* _Directions_
Your copy should repeat the data that follows exactly and contain no image.

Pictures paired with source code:
+===+
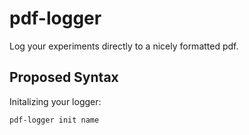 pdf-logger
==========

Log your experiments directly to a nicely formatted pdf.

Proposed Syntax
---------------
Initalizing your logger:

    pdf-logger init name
+===+
* _Answer space_
 pdf-logger
==========

Log your experiments directly to a nicely formatted pdf.

Proposed Syntax
---------------
Initalizing your logger:

    pdf-logger init name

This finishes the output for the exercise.